[llvm-commits] [llvm] r143921 - in /llvm/trunk/lib/CodeGen/AsmPrinter: DwarfAccelTable.cpp DwarfAccelTable.h
Benjamin Kramer
benny.kra at googlemail.com
Mon Nov 7 07:36:21 PST 2011
Some comments inline. Test cases would be nice but I can see that we're lacking infrastructure to test it properly.
On 07.11.2011, at 10:18, Eric Christopher wrote:
> Author: echristo
> Date: Mon Nov 7 03:18:42 2011
> New Revision: 143921
>
> URL: http://llvm.org/viewvc/llvm-project?rev=143921&view=rev
> Log:
> Add a new dwarf accelerator table prototype with the goal of replacing
> the pubnames and pubtypes tables.

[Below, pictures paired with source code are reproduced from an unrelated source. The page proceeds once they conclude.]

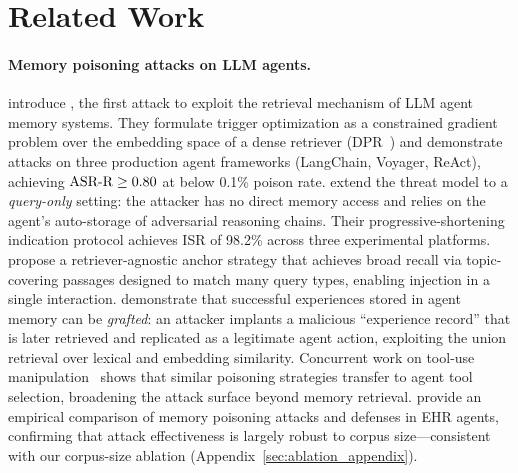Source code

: \section{Related Work}
\label{sec:related}

\paragraph{Memory poisoning attacks on LLM agents.}
\citet{chen2024agentpoison} introduce \agentpoison{}, the first attack to
exploit the retrieval mechanism of LLM agent memory systems.  They formulate
trigger optimization as a constrained gradient problem over the embedding
space of a dense retriever (DPR~\citep{karpukhin2020dense}) and demonstrate
attacks on three production agent frameworks (LangChain, Voyager, ReAct),
achieving $\asrr \geq 0.80$ at below 0.1\% poison rate.
\citet{dong2025minja} extend the threat model to a \emph{query-only} setting:
the attacker has no direct memory access and relies on the agent's auto-storage
of adversarial reasoning chains.  Their progressive-shortening indication
protocol achieves ISR of 98.2\% across three experimental platforms.
\citet{injecmem2026} propose a retriever-agnostic anchor strategy that achieves
broad recall via topic-covering passages designed to match many query types,
enabling injection in a single interaction.
\citet{memorygraft2025} demonstrate that successful experiences stored in
agent memory can be \emph{grafted}: an attacker implants a malicious
``experience record'' that is later retrieved and replicated as a legitimate
agent action, exploiting the union retrieval over lexical and embedding similarity.
Concurrent work on tool-use manipulation~\citep{yang2024watch} shows that
similar poisoning strategies transfer to agent tool selection, broadening
the attack surface beyond memory retrieval.
\citet{li2026memorypoisoning} provide an empirical comparison of memory
poisoning attacks and defenses in EHR agents, confirming that attack
effectiveness is largely robust to corpus size---consistent with our
corpus-size ablation (Appendix~\ref{sec:ablation_appendix}).

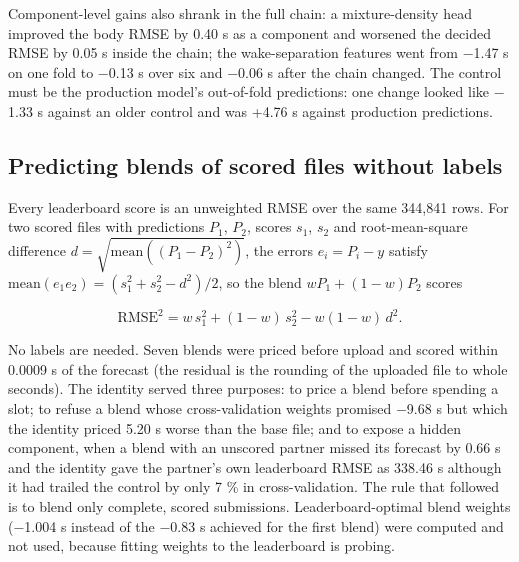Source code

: \documentclass[
  manuscript=article,  %
  layout=preprint,     %
  year=2026,
  volume=4,
]{extra/joas}
\begin{document}
Component-level gains also shrank in the full chain: a mixture-density head improved the body RMSE by 0.40 s as a component and worsened the decided RMSE by 0.05 s inside the chain; the wake-separation features went from $-$1.47 s on one fold to $-$0.13 s over six and $-$0.06 s after the chain changed. The control must be the production model's out-of-fold predictions: one change looked like $-$1.33 s against an older control and was +4.76 s against production predictions.

\subsection{Predicting blends of scored files without labels}\label{predicting-blends-of-scored-files-without-labels}

Every leaderboard score is an unweighted RMSE over the same 344,841 rows. For two scored files with predictions \(P_1\), \(P_2\), scores \(s_1\), \(s_2\) and root-mean-square difference \(d = \sqrt{\mathrm{mean}((P_1 - P_2)^2)}\), the errors \(e_i = P_i - y\) satisfy \(\mathrm{mean}(e_1 e_2) = (s_1^2 + s_2^2 - d^2)/2\), so the blend \(wP_1 + (1-w)P_2\) scores

\begin{equation}\mathrm{RMSE}^2 = w\,s_1^2 + (1-w)\,s_2^2 - w(1-w)\,d^2 .\end{equation}

No labels are needed. Seven blends were priced before upload and scored within 0.0009 s of the forecast (the residual is the rounding of the uploaded file to whole seconds). The identity served three purposes: to price a blend before spending a slot; to refuse a blend whose cross-validation weights promised $-$9.68 s but which the identity priced 5.20 s worse than the base file; and to expose a hidden component, when a blend with an unscored partner missed its forecast by 0.66 s and the identity gave the partner's own leaderboard RMSE as 338.46 s although it had trailed the control by only 7 \% in cross-validation. The rule that followed is to blend only complete, scored submissions. Leaderboard-optimal blend weights ($-$1.004 s instead of the $-$0.83 s achieved for the first blend) were computed and not used, because fitting weights to the leaderboard is probing.
\end{document}
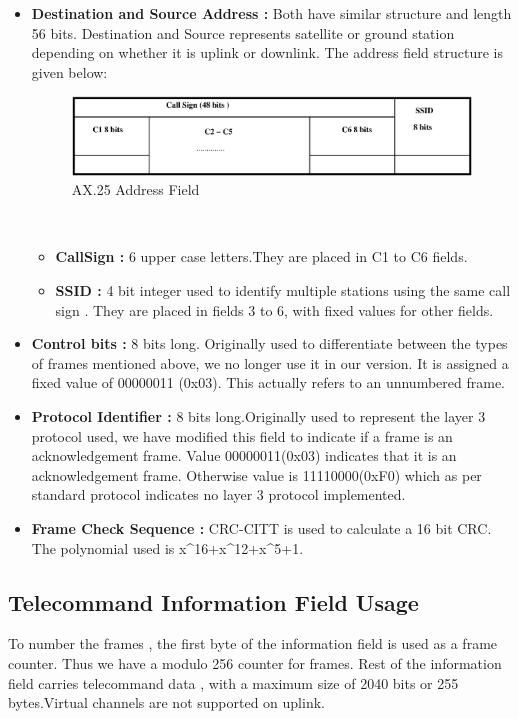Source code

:\documentclass[BTech]{iitmdiss}
\begin{document}
\begin{itemize}
\item \textbf{Destination and Source Address : } Both have similar structure and length  56 bits. Destination and Source represents satellite or ground station depending on whether it is uplink or downlink. The address field structure is given below:
\newline
\begin{figure}[H]

\includegraphics[scale = 0.65]{addressfield.eps}
\caption{AX.25 Address Field}
\label{fig:ax25addressfield}
\end{figure}

\\
\begin{itemize}

\item \textbf{CallSign : } 6 upper case letters.They are placed in C1 to C6 fields.
\item \textbf{SSID : } 4 bit integer used to identify multiple stations using the same call sign . They are placed in fields 3 to 6, with fixed values for other fields.
\end{itemize}
\item \textbf{Control bits : }8 bits long. Originally used to differentiate between the types of frames mentioned above, we no longer use it in our version. It is assigned a fixed value of 00000011 (0x03). This actually refers to an unnumbered frame. 
\item \textbf{Protocol Identifier : }8 bits long.Originally used to represent the layer 3 protocol used, we have modified this field to indicate if a frame is an acknowledgement frame. Value 00000011(0x03) indicates that it is an acknowledgement frame. Otherwise value is 11110000(0xF0) which as per standard protocol indicates no layer 3 protocol implemented.
\item \textbf{Frame Check Sequence : }CRC-CITT is used to calculate a 16 bit CRC. The polynomial used is x^{16}+x^{12}+x^{5}+1.


\end{itemize}

\subsection{Telecommand Information Field Usage }
To number the frames , the first byte of the information field is used as a  frame counter. Thus we have a modulo 256 counter for frames. Rest of the information field carries telecommand data , with a maximum size of 2040 bits or 255 bytes.Virtual channels are not supported on uplink.
\end{document}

LLDB can currently use this format
> and a full spec is forthcoming and submission for standardization is planned.
>
> A basic summary:
>
> The dwarf accelerator tables are an indirect hash table optimized
> for null lookup rather than access to known data. They are output into
> an on-disk format that looks like this:
>
> .-------------.
> | HEADER |
> |-------------|
> | BUCKETS |
> |-------------|
> | HASHES |
> |-------------|
> | OFFSETS |
> |-------------|
> | DATA |
> `-------------'
>
> where the header contains a magic number, version, type of hash function,
> the number of buckets, total number of hashes, and room for a special
> struct of data and the length of that struct.
>
> The buckets contain an index (e.g. 6) into the hashes array. The hashes
> section contains all of the 32-bit hash values in contiguous memory, and
> the offsets contain the offset into the data area for the particular
> hash.
>
> For a lookup example, we could hash a function name and take it modulo the
> number of buckets giving us our bucket. From there we take the bucket value
> as an index into the hashes table and look at each successive hash as long
> as the hash value is still the same modulo result (bucket value) as earlier.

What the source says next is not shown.